O Söylediyse Doğrudur
O Söylediyse Doğrudur
Hikmet ehli
zatlar buyuruyor ki:
Cennete giden
yola girmek, Cennete gitmek, dünya sevgisini kalbden çıkaran Ehl-i sünnet
âlimlerine, Silsile-i aliyye büyüklerine tâbi olmak, ancak onları sevmekle
mümkündür. Yoksa insan, bunu kendi başına yapamaz. Mevlana Celaleddin-i Rumi
hazretleri, (Hocama kavuştum, aklımı bıraktım ve kurtuldum. Aksi halde felakete
gidiyordum; çünkü anlattıklarıyla yaptıkları arasında çok fark vardı. Aklım
kabul etmiyordu. Zihnimde itirazlar başlayınca, felakete gittiğimi anladım, en
sonunda aklımı bıraktım ve kurtuldum) buyuruyor.
Kâbe’ye
varan, hâlâ (Kâbe’ye nasıl gidilir?) diye sorar mı? Sorarsa, ona ne derler?
İnsan bir
gemiye veya başka bir vasıtaya bindikten sonra, kaptanına karışmaya hakkı
yoktur. Binmeyebilir. Binerse susup oturacak. Yani bizim dinimizin esası, Ebu
Bekr-i Sıddık hazretlerinin söylediği sözdür. Ne buyuruyor Ebu Bekri Sıddık
hazretleri? (Mademki o söyledi, doğru söyledi) buyuruyor. Mirac hadisesini
duyan müşrikler ona gelip, (Kudüs’e ne kadar zamanda gidilip gelinir?) diye
sordular. (Bir ayda) buyurdu. (Zaten sen akıllı adamsın, böyle söyleyeceğini
biliyorduk) dediler. (Niye sordunuz?) dedi. (Ama senin efendin, “Ben bir anda
gidip geldim” diyor, ne dersin?) dediler. (O söylediyse doğrudur) buyurdu.

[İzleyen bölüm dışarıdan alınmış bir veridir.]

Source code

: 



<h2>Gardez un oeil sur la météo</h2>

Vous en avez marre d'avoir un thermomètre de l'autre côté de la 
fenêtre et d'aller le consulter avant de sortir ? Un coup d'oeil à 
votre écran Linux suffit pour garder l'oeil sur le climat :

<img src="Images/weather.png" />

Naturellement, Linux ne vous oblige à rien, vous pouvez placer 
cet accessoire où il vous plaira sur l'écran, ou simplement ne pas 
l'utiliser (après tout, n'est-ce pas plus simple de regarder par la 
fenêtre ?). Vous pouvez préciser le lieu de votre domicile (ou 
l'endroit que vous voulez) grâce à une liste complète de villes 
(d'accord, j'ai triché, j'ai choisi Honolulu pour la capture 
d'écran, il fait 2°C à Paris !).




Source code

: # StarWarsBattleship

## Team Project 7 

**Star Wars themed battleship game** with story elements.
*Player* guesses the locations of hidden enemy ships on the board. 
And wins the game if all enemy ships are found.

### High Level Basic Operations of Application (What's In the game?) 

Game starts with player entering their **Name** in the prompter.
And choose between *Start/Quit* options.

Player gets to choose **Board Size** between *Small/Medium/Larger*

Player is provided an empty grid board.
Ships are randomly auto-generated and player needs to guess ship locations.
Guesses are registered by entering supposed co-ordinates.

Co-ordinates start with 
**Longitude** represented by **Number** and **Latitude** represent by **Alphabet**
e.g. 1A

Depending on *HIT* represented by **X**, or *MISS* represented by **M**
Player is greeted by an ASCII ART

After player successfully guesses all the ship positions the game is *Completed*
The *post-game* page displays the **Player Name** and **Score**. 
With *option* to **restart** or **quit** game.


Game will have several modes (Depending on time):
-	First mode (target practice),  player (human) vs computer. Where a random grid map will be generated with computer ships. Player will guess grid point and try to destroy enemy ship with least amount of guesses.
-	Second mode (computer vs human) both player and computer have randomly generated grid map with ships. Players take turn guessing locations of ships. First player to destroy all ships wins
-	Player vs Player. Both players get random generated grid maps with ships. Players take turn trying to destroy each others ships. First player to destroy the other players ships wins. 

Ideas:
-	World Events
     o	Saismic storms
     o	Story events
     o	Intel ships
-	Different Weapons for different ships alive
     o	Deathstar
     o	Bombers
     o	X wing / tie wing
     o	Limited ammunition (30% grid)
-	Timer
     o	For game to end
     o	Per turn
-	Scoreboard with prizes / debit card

Hâlbuki akıl, bir ayda gidilir diyor. Akıl, hesap, kitap bunu bildiriyor; ama
o, aklı bırakmıştı. Ebu Bekr-i Sıddık hazretleri orada eğer, aklıyla konuşmaya
devam etseydi, Eshab-ı kiram olmak şerefinden mahrum kalacaktı. Hâlbuki
Peygamberlerden sonra en üstün insan oldu. Neden? Bu sözünden, bu imanından, bu
ihlâsından dolayı…
Her
mürşid-i kâmilin talebeleri arasında, aklını kullanmayan çok az kişi olmuştur.
Kim aklını ne kadar terk etmişse, o kadar kendini kurtarabilmiştir. Hâlbuki
çekilen en büyük sıkıntı, böyle bir nimete kavuştuğu halde, hâlâ aklıyla yol
almaya çalışmaktır. Bunlar daima kaybetmiştir ve helak olmuşlardır. Onun için
insan, teslimiyeti nispetinde saadete erer. Eshab-ı kiramın erdiği gibi.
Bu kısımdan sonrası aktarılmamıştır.